* _Problem to solve_
Everything from the line containing "### After (AI-Enhanced)" to the end of the data must be duplicated word for word, and nothing else may appear.

↓

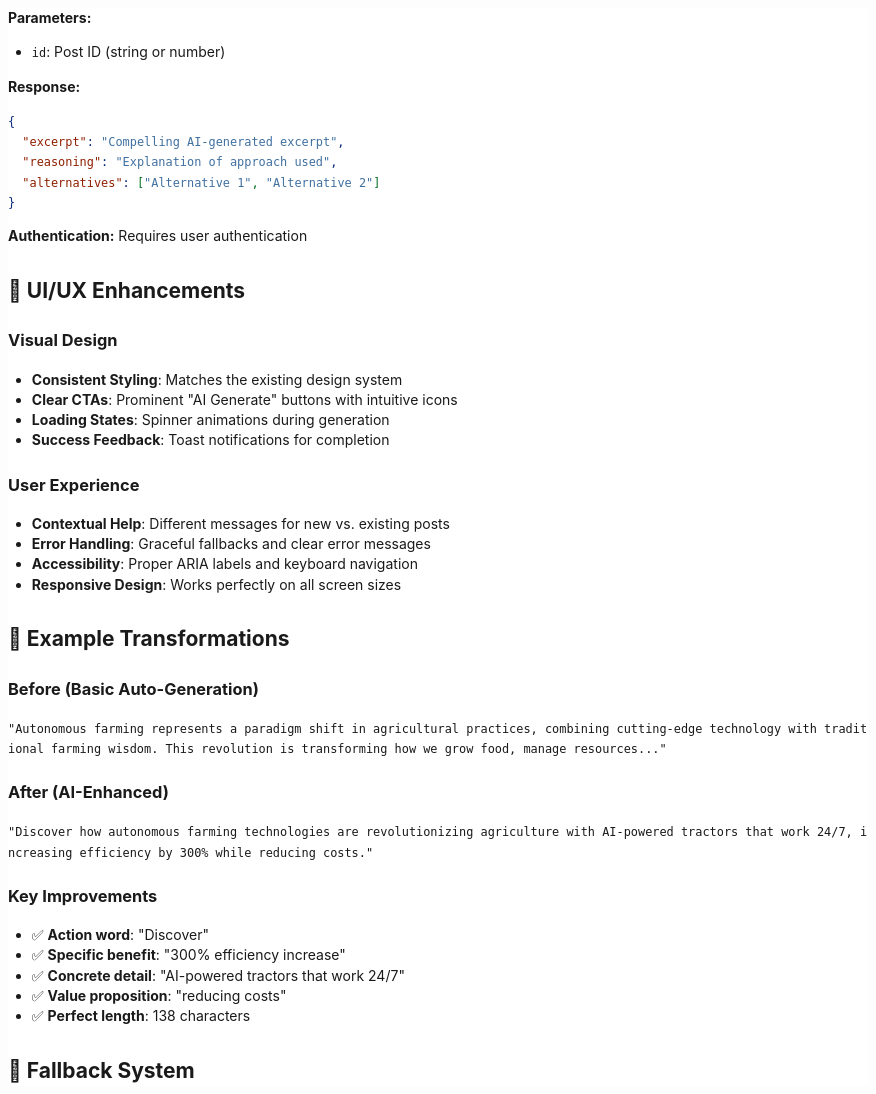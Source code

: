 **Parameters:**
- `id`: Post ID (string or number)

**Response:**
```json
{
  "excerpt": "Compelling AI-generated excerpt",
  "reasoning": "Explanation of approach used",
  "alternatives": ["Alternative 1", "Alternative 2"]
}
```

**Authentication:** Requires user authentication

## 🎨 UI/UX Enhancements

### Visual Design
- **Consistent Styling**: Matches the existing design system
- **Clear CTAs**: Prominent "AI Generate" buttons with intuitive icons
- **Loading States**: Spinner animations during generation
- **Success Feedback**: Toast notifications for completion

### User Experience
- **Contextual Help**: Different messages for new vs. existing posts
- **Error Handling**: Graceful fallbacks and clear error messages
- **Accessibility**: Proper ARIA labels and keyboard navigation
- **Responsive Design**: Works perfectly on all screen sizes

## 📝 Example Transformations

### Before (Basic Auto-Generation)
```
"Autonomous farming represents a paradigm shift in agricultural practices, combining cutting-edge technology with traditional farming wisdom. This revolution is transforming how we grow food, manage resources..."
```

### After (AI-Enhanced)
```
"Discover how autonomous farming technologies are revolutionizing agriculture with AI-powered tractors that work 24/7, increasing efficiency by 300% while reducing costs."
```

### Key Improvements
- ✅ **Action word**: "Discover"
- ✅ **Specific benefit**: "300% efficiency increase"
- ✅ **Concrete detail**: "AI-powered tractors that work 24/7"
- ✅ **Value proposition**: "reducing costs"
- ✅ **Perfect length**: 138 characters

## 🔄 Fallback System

↑

* _Response for this exercise_
### After (AI-Enhanced)
```
"Discover how autonomous farming technologies are revolutionizing agriculture with AI-powered tractors that work 24/7, increasing efficiency by 300% while reducing costs."
```

### Key Improvements
- ✅ **Action word**: "Discover"
- ✅ **Specific benefit**: "300% efficiency increase"
- ✅ **Concrete detail**: "AI-powered tractors that work 24/7"
- ✅ **Value proposition**: "reducing costs"
- ✅ **Perfect length**: 138 characters

## 🔄 Fallback System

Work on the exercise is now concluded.